6 Things You Can Do With $100 That Will Change Your Music Career

Money. Let’s face it: most artists aren’t very good with it. Most of us don’t have much to invest into our music career (relatively speaking), and when we do, we tend to throw it at some random opportunities without a larger strategy in mind.

Take, for instance, submission fees to music festivals. Each year, thousands of artists spend over $100 in application fees or subscription costs to EPK sites, in hopes of getting a show at SXSW, CMJ, Bumbershoot, or other large festivals. Personally, I think festivals are overrated in terms of importance for your career, but if you really want to get in, try reading this guide: How to Get Into SXSW.

You can easily spend $100 on strings, picks, or sticks. You could even buy a cheap electric guitar. Or, if you were riding in my tour bus, $100 almost covers the gas from Portland, OR to Seattle, WA.

Sure, many of those things are important (especially when one has a gig in Seattle), but how can you create a long term investment for your music career? Here are a few options on investing the money into your music career:

 

  1. Music Business Education: While $100 probably won’t get you far in personalized lessons (vocal or instrument), you could easily pick up a small library of fantastic books that can teach you a thing or two about the music industry. Here are my personal recommendations. These are some of the best books out there that you can get for your music career.

  2. Get Some Personal Advice: Maybe you don’t want to wade through a few thousand pages of information, maybe you want an industry professional to look at your exact situation and help plan out your next moves. For $100, you could get any number of industry pros to give you a personal consultation. With me, $100 would get you 3 one hour sessions. With Bob Baker (incredible author), it’s a little more – $150 gets you an hour. There are several of us out there, just look around.

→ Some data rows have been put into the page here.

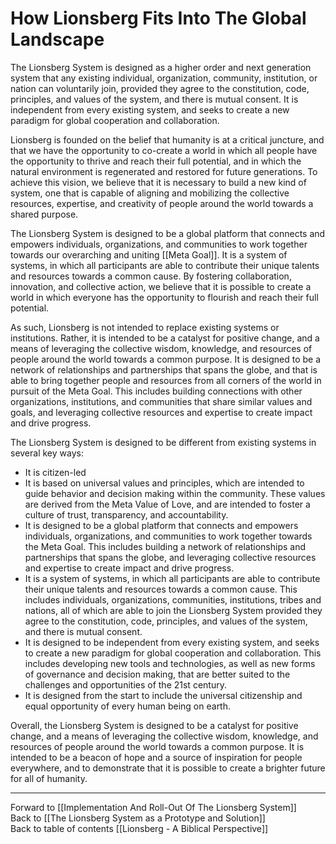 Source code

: # How Lionsberg Fits Into The Global Landscape

The Lionsberg System is designed as a higher order and next generation system that any existing individual, organization, community, institution, or nation can voluntarily join, provided they agree to the constitution, code, principles, and values of the system, and there is mutual consent. It is independent from every existing system, and seeks to create a new paradigm for global cooperation and collaboration.

Lionsberg is founded on the belief that humanity is at a critical juncture, and that we have the opportunity to co-create a world in which all people have the opportunity to thrive and reach their full potential, and in which the natural environment is regenerated and restored for future generations. To achieve this vision, we believe that it is necessary to build a new kind of system, one that is capable of aligning and mobilizing the collective resources, expertise, and creativity of people around the world towards a shared purpose.

The Lionsberg System is designed to be a global platform that connects and empowers individuals, organizations, and communities to work together towards our overarching and uniting [[Meta Goal]]. It is a system of systems, in which all participants are able to contribute their unique talents and resources towards a common cause. By fostering collaboration, innovation, and collective action, we believe that it is possible to create a world in which everyone has the opportunity to flourish and reach their full potential.

As such, Lionsberg is not intended to replace existing systems or institutions. Rather, it is intended to be a catalyst for positive change, and a means of leveraging the collective wisdom, knowledge, and resources of people around the world towards a common purpose. It is designed to be a network of relationships and partnerships that spans the globe, and that is able to bring together people and resources from all corners of the world in pursuit of the Meta Goal. This includes building connections with other organizations, institutions, and communities that share similar values and goals, and leveraging collective resources and expertise to create impact and drive progress. 

The Lionsberg System is designed to be different from existing systems in several key ways:

-   It is citizen-led    
-   It is based on universal values and principles, which are intended to guide behavior and decision making within the community. These values are derived from the Meta Value of Love, and are intended to foster a culture of trust, transparency, and accountability.
-   It is designed to be a global platform that connects and empowers individuals, organizations, and communities to work together towards the Meta Goal. This includes building a network of relationships and partnerships that spans the globe, and leveraging collective resources and expertise to create impact and drive progress.
-   It is a system of systems, in which all participants are able to contribute their unique talents and resources towards a common cause. This includes individuals, organizations, communities, institutions, tribes and nations, all of which are able to join the Lionsberg System provided they agree to the constitution, code, principles, and values of the system, and there is mutual consent.
-   It is designed to be independent from every existing system, and seeks to create a new paradigm for global cooperation and collaboration. This includes developing new tools and technologies, as well as new forms of governance and decision making, that are better suited to the challenges and opportunities of the 21st century.
- It is designed from the start to include the universal citizenship and equal opportunity of every human being on earth. 

Overall, the Lionsberg System is designed to be a catalyst for positive change, and a means of leveraging the collective wisdom, knowledge, and resources of people around the world towards a common purpose. It is intended to be a beacon of hope and a source of inspiration for people everywhere, and to demonstrate that it is possible to create a brighter future for all of humanity.

___

Forward to [[Implementation And Roll-Out Of The Lionsberg System]]  
Back to [[The Lionsberg System as a Prototype and Solution]]  
Back to table of contents [[Lionsberg - A Biblical Perspective]]    

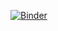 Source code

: [![Binder](https://mybinder.org/badge_logo.svg)](https://mybinder.org/v2/gh/bri-sc/data-demo/HEAD?urlpath=%2Fdoc%2Ftree%2Fdata.ipynb)



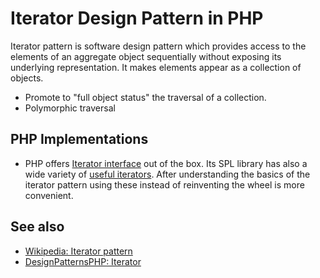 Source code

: # Iterator Design Pattern in PHP

Iterator pattern is software design pattern which provides access to the elements
of an aggregate object sequentially without exposing its underlying representation.
It makes elements appear as a collection of objects.

* Promote to "full object status" the traversal of a collection.
* Polymorphic traversal

## PHP Implementations

* PHP offers [Iterator interface](http://php.net/manual/en/class.iterator.php)
  out of the box. Its SPL library has also a wide variety of
  [useful iterators](http://php.net/manual/en/spl.iterators.php). After
  understanding the basics of the iterator pattern using these instead of
  reinventing the wheel is more convenient.

## See also

* [Wikipedia: Iterator pattern](https://en.wikipedia.org/wiki/Iterator_pattern)
* [DesignPatternsPHP: Iterator](http://designpatternsphp.readthedocs.io/en/latest/Behavioral/Iterator/README.html)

  3. Get Some Merchandise: A hundred bucks can turn into more money if you invest it into some merchandise. You could easily order about 250 stickers from Sticker Guy and 100 buttons from Busy Beaver Buttons. If you sold those at $1 each, you would bring in $350. That’s a 350% return on investment.

  4. Make Your Own Merchandise: For $100 of materials and a lot of time, you could make your own screen printer for t-shirts, get a starter kit for making buttons, or order some custom guitar picks and buy ball chain necklaces, earring hoops, and cell phone charm hooks to create a full line of accessories.

  5. Let Your Banners Fly: As inexpensive as vinyl banners are, I’m surprised that I don’t see more bands with them. For $100, you could get a backdrop for your stage show and have a nice banner for your merch booth. It makes you a look a little more professional, gets your name/logo in photos that people take of your show, and lets bar patrons know who you are because, chances are, they can’t understand what you’re saying through the mic or don’t care.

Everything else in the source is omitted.